Once the line containing "EXT3[📅 Google/Outlook<br/>Calendar APIs]" is found in the entries below, reproduce it and every line after it, stopping at and including the line containing "CICD[🔄 GitHub Actions<br/>CI/CD"; reproduce nothing else, and keep each line exact.

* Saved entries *
⟨

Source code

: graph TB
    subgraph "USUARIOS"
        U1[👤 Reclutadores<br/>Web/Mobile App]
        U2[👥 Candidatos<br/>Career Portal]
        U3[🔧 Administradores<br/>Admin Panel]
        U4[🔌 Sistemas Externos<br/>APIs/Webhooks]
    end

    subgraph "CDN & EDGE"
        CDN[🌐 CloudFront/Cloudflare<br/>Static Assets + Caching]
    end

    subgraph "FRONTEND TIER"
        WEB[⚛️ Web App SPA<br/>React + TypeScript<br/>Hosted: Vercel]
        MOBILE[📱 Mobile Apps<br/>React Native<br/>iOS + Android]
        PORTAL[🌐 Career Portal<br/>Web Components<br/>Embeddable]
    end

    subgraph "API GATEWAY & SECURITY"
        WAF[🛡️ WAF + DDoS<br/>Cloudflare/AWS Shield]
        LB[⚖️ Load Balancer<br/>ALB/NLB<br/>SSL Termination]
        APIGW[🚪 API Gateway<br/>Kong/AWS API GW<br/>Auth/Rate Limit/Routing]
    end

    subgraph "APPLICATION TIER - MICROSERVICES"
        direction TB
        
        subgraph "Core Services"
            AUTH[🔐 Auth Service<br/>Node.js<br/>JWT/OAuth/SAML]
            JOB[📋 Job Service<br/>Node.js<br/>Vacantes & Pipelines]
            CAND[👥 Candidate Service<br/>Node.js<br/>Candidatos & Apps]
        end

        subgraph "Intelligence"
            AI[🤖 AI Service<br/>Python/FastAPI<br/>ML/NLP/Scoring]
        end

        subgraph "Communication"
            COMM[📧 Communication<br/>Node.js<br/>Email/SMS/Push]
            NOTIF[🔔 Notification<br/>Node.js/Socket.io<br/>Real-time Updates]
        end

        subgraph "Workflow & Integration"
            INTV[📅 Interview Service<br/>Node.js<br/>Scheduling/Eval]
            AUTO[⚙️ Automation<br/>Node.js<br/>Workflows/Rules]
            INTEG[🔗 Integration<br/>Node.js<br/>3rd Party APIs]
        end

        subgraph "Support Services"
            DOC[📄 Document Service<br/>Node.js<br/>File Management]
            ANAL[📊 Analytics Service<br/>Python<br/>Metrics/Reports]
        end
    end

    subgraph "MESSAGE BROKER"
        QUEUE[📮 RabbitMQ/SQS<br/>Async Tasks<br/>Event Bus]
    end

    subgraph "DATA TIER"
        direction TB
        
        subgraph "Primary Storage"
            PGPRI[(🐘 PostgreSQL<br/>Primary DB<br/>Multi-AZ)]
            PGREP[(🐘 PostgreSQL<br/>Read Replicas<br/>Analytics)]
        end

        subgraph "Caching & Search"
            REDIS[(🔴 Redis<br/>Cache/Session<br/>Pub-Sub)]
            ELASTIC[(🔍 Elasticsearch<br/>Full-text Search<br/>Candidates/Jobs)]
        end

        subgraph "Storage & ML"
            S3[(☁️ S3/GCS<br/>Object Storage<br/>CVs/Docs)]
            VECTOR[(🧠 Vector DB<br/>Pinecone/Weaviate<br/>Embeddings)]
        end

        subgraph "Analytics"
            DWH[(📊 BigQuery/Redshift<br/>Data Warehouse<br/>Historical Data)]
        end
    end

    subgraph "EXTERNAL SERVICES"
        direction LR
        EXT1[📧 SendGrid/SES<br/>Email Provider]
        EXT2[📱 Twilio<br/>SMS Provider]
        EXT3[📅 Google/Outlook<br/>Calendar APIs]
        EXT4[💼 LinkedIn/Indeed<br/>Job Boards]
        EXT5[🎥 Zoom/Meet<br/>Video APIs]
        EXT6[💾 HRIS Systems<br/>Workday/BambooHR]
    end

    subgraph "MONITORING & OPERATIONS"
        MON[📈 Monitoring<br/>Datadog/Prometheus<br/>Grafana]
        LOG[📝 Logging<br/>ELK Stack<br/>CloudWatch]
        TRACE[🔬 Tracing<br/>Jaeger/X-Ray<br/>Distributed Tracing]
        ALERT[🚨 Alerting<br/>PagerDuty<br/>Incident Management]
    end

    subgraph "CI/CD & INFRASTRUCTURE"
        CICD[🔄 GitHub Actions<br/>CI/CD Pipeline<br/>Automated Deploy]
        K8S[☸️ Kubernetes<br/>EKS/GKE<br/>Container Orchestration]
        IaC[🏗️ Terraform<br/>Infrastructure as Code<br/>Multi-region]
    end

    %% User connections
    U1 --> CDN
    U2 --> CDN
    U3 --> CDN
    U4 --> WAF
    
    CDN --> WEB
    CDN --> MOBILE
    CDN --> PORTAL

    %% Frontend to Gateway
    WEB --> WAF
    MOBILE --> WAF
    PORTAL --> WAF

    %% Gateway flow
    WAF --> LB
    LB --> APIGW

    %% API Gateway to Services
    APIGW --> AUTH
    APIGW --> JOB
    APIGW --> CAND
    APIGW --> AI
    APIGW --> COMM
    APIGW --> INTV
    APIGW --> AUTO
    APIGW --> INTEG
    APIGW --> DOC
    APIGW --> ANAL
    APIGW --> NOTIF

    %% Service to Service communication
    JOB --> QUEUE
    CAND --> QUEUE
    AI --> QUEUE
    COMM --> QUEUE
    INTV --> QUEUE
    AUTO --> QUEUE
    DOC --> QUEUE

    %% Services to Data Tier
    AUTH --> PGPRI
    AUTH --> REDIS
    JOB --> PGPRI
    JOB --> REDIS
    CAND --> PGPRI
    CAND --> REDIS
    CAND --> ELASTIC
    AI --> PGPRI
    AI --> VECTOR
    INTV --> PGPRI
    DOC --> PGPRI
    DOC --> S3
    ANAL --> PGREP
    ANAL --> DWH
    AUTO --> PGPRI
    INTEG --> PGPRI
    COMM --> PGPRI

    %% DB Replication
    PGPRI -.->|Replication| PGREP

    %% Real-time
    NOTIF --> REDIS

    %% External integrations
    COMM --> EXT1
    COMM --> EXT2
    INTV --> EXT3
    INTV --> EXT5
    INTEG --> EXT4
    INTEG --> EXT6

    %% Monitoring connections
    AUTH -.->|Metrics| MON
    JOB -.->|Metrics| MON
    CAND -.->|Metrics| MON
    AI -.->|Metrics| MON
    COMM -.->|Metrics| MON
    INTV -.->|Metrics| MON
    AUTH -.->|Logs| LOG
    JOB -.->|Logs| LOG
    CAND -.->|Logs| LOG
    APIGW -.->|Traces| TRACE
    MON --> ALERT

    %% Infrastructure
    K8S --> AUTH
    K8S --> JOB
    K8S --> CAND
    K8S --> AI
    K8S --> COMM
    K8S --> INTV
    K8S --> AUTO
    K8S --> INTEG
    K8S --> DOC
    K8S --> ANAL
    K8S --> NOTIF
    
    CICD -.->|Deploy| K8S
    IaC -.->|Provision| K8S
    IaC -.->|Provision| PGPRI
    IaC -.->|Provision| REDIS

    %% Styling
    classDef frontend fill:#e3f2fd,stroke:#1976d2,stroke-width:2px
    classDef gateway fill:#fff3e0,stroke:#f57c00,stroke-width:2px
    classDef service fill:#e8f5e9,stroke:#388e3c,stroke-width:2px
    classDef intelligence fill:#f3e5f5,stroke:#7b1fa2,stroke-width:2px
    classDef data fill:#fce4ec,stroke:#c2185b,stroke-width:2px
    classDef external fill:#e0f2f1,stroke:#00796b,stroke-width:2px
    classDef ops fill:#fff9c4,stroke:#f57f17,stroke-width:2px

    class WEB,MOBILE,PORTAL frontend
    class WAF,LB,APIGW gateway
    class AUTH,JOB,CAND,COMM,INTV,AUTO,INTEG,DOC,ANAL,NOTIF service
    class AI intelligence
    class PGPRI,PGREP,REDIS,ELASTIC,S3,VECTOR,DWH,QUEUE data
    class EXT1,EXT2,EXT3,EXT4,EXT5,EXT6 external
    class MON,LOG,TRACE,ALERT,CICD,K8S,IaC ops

⟩

* Result for this exercise *
        EXT3[📅 Google/Outlook<br/>Calendar APIs]
        EXT4[💼 LinkedIn/Indeed<br/>Job Boards]
        EXT5[🎥 Zoom/Meet<br/>Video APIs]
        EXT6[💾 HRIS Systems<br/>Workday/BambooHR]
    end

    subgraph "MONITORING & OPERATIONS"
        MON[📈 Monitoring<br/>Datadog/Prometheus<br/>Grafana]
        LOG[📝 Logging<br/>ELK Stack<br/>CloudWatch]
        TRACE[🔬 Tracing<br/>Jaeger/X-Ray<br/>Distributed Tracing]
        ALERT[🚨 Alerting<br/>PagerDuty<br/>Incident Management]
    end

    subgraph "CI/CD & INFRASTRUCTURE"
        CICD[🔄 GitHub Actions<br/>CI/CD Pipeline<br/>Automated Deploy]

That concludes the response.